Semejante anormalidad pervivió durante los primeros años de la restauración de la democracia. Las medidas impuestas durante el franquismo condicionaron las primeras actuaciones de los gobiernos de la Transición para financiar la deuda generada por la grave crisis económica de los setenta y la construcción del Estado del bienestar. En concreto, se vieron obligados a recurrir otra vez al Banco de España y a la represión financiera. Tales medidas retrasaron las políticas de responsabilidad del Estado, de forma que solo con la entrada de España en el Sistema Monetario Europeo en 1989 y en el euro en 1993 se puso fin a estas prácticas. Se acabó con el dominio fiscal sobre la política monetaria, creándose ya un mercado moderno de deuda, caracterizado por la responsabilidad.

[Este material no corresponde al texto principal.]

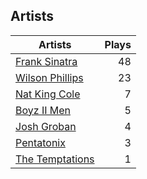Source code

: ## Artists
Artists | Plays 
----- | -----: 
[Frank Sinatra](/artists/frank-sinatra-739) | 48
[Wilson Phillips](/artists/wilson-phillips-29912) | 23
[Nat King Cole](/artists/nat-king-cole-3428) | 7
[Boyz II Men](/artists/boyz-ii-men-40100) | 5
[Josh Groban](/artists/josh-groban-58260) | 4
[Pentatonix](/artists/pentatonix-655231) | 3
[The Temptations](/artists/the-temptations-39740) | 1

Responsabilidad, eso sí, puesta a prueba esta vez por la depresión económica iniciada en 2008. De hecho, tal como señala Comín, la verticalidad de la ratio deuda/PIB desde 2007 indica que el Gobierno tendrá problemas tanto para detener esta escalada de la deuda, como para reducir dicha ratio hasta 2020, cuando no podrá superar el 60 %.

En definitiva, Francisco Comín nos presenta un estudio apasionante sobre un tema fundamental para la historia económica de España, como es el problema de la deuda soberana, algo que ha perseguido a nuestra economía durante siglos y que ha dado lugar a todo tipo de comentarios negativos por parte de los tenedores extranjeros, fundamentalmente a lo largo del siglo xix, pero no solo, pues la crisis actual ha logrado también que la prima de riesgo del bono español respecto del alemán, por ejemplo, se haya disparado en los momentos más difíciles de la misma. El hecho de darnos una visión tan a largo plazo constituye no solo un acierto evidente, sino un ejercicio intelectual digno de quien lleva tantos años trabajando en estos temas. Por eso, además de constituir una obra fundamental para los historiadores económicos, tiene la virtualidad de servir asimismo no sólo para otros especialistas, como ya se ha dicho, sino también para los propios gestores públicos, que pueden encontrar en esta obra referencias evidentes a lo hecho en el pasado y a lo que no se debería hacer en el presente. Si tomamos por válidas las enseñanzas de la historia para el presente, qué mejor que este libro de Comín como ejemplo de ello.